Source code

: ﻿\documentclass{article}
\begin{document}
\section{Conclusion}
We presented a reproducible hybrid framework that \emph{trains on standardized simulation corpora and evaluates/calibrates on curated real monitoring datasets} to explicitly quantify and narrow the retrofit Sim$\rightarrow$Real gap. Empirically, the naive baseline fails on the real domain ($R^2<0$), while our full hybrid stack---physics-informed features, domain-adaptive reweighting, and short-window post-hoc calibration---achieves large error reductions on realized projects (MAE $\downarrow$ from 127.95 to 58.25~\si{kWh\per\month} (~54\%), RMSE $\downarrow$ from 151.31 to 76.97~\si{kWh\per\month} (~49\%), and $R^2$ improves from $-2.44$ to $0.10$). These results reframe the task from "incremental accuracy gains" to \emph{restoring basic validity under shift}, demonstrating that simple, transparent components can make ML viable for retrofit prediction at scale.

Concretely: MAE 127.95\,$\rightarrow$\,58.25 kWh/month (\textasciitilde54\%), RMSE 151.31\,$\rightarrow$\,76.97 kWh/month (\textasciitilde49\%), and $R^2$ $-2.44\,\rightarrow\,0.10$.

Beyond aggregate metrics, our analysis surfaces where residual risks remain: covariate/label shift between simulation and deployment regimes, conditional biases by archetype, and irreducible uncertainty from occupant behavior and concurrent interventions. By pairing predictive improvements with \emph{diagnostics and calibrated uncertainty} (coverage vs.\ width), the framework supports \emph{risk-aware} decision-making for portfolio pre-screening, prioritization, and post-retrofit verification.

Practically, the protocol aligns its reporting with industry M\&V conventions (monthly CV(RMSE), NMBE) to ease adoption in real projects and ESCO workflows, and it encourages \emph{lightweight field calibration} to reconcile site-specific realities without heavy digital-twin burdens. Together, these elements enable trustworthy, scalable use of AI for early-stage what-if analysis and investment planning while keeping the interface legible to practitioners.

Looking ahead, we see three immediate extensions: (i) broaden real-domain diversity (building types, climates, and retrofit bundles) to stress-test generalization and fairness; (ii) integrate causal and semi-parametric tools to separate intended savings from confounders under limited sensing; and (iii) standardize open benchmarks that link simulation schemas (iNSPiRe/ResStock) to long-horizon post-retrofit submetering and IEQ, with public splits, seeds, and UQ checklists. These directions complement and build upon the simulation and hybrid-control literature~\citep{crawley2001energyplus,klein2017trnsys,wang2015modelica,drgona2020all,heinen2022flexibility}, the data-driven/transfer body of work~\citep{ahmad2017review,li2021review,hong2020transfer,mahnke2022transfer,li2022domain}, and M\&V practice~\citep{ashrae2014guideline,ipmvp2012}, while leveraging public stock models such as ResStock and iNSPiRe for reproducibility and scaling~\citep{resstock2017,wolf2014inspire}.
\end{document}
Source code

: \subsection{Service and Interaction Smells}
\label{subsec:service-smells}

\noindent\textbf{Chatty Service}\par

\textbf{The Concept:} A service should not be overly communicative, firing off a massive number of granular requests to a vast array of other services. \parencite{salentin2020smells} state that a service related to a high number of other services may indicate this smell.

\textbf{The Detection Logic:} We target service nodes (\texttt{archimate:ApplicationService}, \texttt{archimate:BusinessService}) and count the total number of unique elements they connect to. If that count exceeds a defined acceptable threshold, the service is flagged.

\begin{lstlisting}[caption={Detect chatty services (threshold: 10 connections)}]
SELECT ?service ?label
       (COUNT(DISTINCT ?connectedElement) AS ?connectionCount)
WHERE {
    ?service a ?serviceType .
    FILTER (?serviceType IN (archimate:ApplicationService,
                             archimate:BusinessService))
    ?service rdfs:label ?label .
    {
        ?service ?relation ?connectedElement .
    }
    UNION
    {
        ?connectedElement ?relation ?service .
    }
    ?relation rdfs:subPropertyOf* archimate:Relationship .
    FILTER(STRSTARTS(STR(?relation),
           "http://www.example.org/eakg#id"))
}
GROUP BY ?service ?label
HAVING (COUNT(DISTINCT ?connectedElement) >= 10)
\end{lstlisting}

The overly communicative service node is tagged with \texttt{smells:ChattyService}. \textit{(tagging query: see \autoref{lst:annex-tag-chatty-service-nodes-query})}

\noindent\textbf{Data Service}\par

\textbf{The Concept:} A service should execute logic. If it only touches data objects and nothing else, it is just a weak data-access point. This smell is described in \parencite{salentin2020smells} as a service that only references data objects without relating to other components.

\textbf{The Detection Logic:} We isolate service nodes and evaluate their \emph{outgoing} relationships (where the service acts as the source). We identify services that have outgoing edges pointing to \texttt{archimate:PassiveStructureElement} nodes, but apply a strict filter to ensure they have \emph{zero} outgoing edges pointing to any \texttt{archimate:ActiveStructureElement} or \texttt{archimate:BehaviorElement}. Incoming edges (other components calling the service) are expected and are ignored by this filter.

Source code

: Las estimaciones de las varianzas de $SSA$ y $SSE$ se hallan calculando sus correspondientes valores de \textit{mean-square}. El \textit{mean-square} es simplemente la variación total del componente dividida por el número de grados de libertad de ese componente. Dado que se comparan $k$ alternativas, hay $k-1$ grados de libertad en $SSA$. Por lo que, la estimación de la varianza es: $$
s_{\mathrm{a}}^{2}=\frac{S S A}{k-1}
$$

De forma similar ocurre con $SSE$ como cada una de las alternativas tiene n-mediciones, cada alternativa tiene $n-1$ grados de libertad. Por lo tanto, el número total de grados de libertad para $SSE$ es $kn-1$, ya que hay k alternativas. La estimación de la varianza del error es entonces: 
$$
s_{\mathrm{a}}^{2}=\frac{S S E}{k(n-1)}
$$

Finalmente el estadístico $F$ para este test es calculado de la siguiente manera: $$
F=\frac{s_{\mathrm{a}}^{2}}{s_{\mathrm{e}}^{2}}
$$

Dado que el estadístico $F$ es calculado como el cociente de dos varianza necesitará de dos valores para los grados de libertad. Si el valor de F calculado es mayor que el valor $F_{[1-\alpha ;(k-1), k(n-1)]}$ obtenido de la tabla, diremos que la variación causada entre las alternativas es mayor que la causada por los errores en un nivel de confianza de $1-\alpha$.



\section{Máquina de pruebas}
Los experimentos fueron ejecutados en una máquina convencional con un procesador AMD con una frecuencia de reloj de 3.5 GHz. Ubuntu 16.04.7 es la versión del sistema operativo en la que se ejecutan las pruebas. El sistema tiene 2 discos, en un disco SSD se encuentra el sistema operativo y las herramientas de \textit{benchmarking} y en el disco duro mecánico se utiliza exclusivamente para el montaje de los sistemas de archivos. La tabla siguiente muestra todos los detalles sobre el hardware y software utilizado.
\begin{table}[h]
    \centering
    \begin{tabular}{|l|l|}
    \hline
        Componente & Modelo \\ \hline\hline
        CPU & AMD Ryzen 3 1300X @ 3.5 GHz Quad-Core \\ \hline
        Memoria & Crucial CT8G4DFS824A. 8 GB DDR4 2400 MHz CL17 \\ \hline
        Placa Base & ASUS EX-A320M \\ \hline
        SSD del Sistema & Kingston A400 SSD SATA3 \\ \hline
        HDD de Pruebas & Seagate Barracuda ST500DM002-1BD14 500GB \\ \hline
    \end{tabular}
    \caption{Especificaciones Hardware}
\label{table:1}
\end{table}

** WORK ITEM **
For the word "estimación", count the lines of the listing above that hold it; the number alone is the answer.

** REPLY **
2